SPEAKING BEFORE the Congress of Soviets on November 8, the second day of the November revolution, Lenin had said, “We shall now proceed to construct the Socialist order.”

Constructing any kind of order in a vast country like Russia would not be easy. The Bolsheviks had won the support of the soviets, but could they win the support of all Russia? As a matter of fact, not all the people in the country known as Russia were Russians. The tsars had gathered in under their rule many territories. On these territories lived people of many different nationalities, each speaking a different language. Could the Bolsheviks mold them all into one socialistic state? A number of political observers believed that the Bolsheviks would be unable to hold the power they had gained. The test was the elections for the Constituent Assembly, which began in late November.

Before the revolution, the Bolsheviks had demanded a Constituent Assembly. Even before they saw the results of the elections, however, they lost their enthusiasm for it. They had still less enthusiasm when the election returns were in. The Bolsheviks won only 175 out of 707 seats. The largest number of seats went to the Social Revolutionaries, who won 410. The Bolsheviks solved the problem by using soldiers to break up the Assembly when it met in January of 1918. Lenin later excused this action by saying that it was a time of crisis and that any government would have done the same to hold its power.
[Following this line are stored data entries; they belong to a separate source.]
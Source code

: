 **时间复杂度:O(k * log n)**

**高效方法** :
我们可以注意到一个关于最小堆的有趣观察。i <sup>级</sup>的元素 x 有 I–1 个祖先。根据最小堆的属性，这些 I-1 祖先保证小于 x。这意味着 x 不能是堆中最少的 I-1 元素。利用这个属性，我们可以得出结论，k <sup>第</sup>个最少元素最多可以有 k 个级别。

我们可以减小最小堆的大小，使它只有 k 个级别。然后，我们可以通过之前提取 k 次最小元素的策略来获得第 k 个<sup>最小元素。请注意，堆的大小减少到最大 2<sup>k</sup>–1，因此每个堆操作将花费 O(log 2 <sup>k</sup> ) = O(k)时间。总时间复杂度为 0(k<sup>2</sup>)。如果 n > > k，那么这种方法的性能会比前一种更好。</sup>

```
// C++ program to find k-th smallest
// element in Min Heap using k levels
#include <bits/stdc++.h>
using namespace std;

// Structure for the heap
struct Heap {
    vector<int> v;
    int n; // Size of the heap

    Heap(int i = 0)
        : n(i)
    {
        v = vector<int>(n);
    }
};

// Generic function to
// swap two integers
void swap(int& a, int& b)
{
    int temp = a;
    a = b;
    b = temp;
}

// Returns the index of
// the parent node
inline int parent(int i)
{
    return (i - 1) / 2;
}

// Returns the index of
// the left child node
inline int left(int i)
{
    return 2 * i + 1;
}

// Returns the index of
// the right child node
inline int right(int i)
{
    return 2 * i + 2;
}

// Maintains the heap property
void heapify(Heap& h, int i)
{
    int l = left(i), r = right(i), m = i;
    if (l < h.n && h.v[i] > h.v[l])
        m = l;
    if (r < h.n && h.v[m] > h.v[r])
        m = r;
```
Whether or not this was true, one thing was certain — there was no longer any democratic way to end the Bolsheviks’ power. On top of this, the Bolsheviks took control of the press and set up a secret police.
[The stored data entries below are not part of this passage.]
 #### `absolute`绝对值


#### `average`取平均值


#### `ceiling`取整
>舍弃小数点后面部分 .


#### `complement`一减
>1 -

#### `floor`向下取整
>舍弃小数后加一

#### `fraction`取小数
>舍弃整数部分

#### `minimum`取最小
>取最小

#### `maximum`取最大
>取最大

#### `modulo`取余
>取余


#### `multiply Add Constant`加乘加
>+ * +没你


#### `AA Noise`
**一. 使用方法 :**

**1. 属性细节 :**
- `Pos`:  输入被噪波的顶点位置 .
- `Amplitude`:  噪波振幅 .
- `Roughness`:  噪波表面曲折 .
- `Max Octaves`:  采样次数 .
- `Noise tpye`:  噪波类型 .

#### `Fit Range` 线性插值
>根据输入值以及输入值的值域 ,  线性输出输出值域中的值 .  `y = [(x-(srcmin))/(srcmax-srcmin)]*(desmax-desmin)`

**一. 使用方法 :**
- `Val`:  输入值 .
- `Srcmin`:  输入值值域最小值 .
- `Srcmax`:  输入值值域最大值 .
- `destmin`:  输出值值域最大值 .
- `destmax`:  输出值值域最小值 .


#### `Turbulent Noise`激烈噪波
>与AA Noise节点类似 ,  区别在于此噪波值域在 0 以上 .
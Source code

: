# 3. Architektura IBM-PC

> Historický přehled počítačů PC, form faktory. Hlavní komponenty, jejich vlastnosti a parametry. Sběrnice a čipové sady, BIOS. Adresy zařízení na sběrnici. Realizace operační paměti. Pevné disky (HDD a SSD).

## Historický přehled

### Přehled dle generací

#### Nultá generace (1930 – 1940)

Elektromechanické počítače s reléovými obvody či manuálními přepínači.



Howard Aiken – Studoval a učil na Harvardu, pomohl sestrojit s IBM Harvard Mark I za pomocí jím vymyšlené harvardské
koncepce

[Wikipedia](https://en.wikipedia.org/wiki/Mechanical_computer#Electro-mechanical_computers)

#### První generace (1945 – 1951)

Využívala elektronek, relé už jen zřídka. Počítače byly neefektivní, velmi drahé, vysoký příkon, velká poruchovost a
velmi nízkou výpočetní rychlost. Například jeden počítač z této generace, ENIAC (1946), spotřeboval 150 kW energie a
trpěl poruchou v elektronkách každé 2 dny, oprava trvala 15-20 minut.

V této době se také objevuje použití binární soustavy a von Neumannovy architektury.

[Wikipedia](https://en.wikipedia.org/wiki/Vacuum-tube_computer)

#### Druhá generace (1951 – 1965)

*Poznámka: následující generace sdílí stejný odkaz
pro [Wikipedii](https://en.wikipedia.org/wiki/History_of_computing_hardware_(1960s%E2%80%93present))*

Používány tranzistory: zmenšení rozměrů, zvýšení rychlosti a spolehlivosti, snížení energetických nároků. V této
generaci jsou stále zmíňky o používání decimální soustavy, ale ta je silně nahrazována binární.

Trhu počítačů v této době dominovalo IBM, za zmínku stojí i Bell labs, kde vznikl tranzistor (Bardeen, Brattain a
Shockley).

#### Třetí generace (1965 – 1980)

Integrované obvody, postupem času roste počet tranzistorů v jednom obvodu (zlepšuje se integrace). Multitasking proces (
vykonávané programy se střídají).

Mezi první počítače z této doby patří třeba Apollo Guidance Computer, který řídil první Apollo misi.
One of the biggest problems now facing the Bolsheviks was getting out of the war and they sent Trotsky to negotiate a peace treaty with Germany. The Germans demanded that the Russians give up Finland, Estonia, Latvia, Lithuania, the Ukraine and other territories. Altogether, it meant that Russia would lose one-fourth of its territory, one-third of its population and at least half of its industries. The Russians would not agree to this. They drew out the negotiations, hoping to be saved by further revolutions in Europe, but Germany wanted a quick settlement and ordered its troops to advance into Russia. When they threatened to reach Petrograd, the Bolshevik government moved to Moscow, which became the capital of the country.
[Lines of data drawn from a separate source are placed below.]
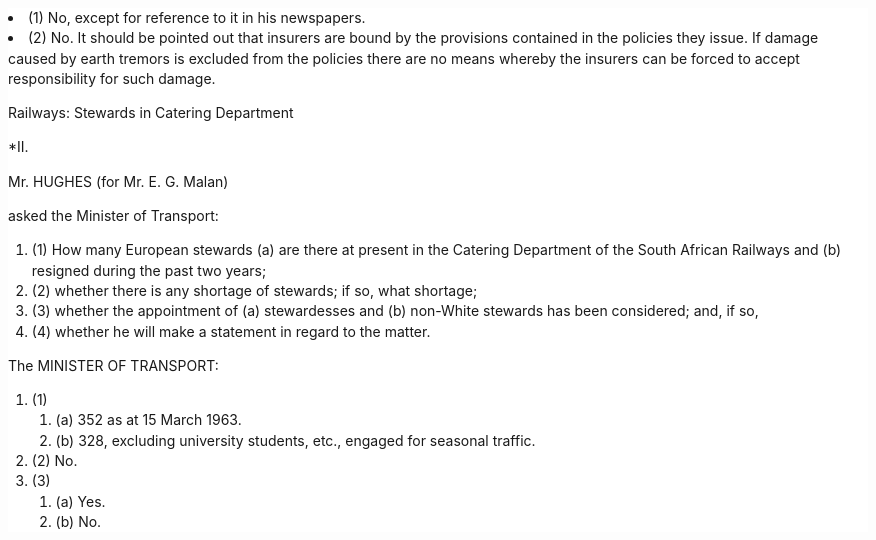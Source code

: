 <li>(1) No, except for reference to it in his newspapers.</li>

<li>(2) No. It should be pointed out that insurers are bound by the provisions contained in the policies they issue. If damage caused by earth tremors is excluded from the policies there are no means whereby the insurers can be forced to accept responsibility for such damage.</li>

</ol>

</answer>

<oralStatements>

<heading>Railways: Stewards in Catering Department</heading>

<question by="#hughes" to="#minister_of_transport">

<num>*II.</num>

<from>Mr. HUGHES (for Mr. E. G. Malan)</from>

<p>asked the Minister of Transport:</p>

<ol>

<li>(1) How many European stewards (a) are there at present in the Catering Department of the South African Railways and (b) resigned during the past two years;</li>

<li>(2) whether there is any shortage of stewards; if so, what shortage;</li>

<li>(3) whether the appointment of (a) stewardesses and (b) non-White stewards has been considered; and, if so,</li>

<li>(4) whether he will make a statement in regard to the matter.</li>

</ol>

</question>

<answer by="#minister_of_transport" to="#hughes">

<from>The MINISTER OF TRANSPORT:</from>

<ol>

<li>(1)

<ol>

<li>(a) 352 as at 15 March 1963.</li>

<li>(b) 328, excluding university students, etc., engaged for seasonal traffic.</li>

</ol></li>

<li>(2) No.</li>

<li>(3)

<ol>

<li>(a) Yes.</li>

<li>(b) No.</li>

</ol></li>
Afraid that Germany might gobble up still more of Russia, the Bolsheviks finally agreed to the terms. They signed the treaty in the city of Brest-Litovsk, on March 3, 1918. Later, after Germany had lost the war, the Treaty of Brest-Litovsk was annulled and Russia was given back much of the territory it had lost; meanwhile, it was a bitter thing for the Russians to swallow. At the same time, the Bolsheviks could point out that they had kept their promise and made peace with Germany.


They had made peace — and yet there would still be war. For one thing, the Allies who were fighting Germany decided to intervene in Russia and troops from Britain, the United States, France and Japan were soon on Russian soil. There were never very many of them and they were no real danger. The real danger to the Bolsheviks came from the “White” Russian armies organized by Generals Kolchak, Denikin, and Yudenich to fight against the new government. They were supported by the people who wanted a return of the monarchy.

There had been comparatively little bloodshed during the November revolution; the civil war that now raged in Russia more than made up for it. The Bolsheviks’ Red Army, led by Trotsky, fought back fiercer against the Whites. It was a cruel and terrible time, a time of horrors and atrocities committed by both sides, but the Whites could not agree among themselves. Besides, the chief concern of many of them was to win back their own lands, which had been seized by the Bolsheviks. For this reason they failed to get the support of the peasants. The peasants had no great love for the Bolsheviks, either, but without them the Whites could not hope to be successful. At first the Bolsheviks were defeated, but Trotsky proved to be a brilliant military leader and by the middle of 1920, the Bolsheviks had won the civil war.

By this time, too, several other important things had happened. The Bolsheviks had officially adopted a new name, the Communist Party. In the summer of 1918, members of the soviet at Ekaterinberg had killed the former Tsar Nicholas and his family; five of the killers were later executed. That same summer, Social Revolutionary terrorists had tried to kill Lenin, wounding him in the neck. In 1919, the Communist International, also known as the Comintern, was set up as an organization of Communist parties with the goal of speeding up the revolutionary triumph of communism all over the world.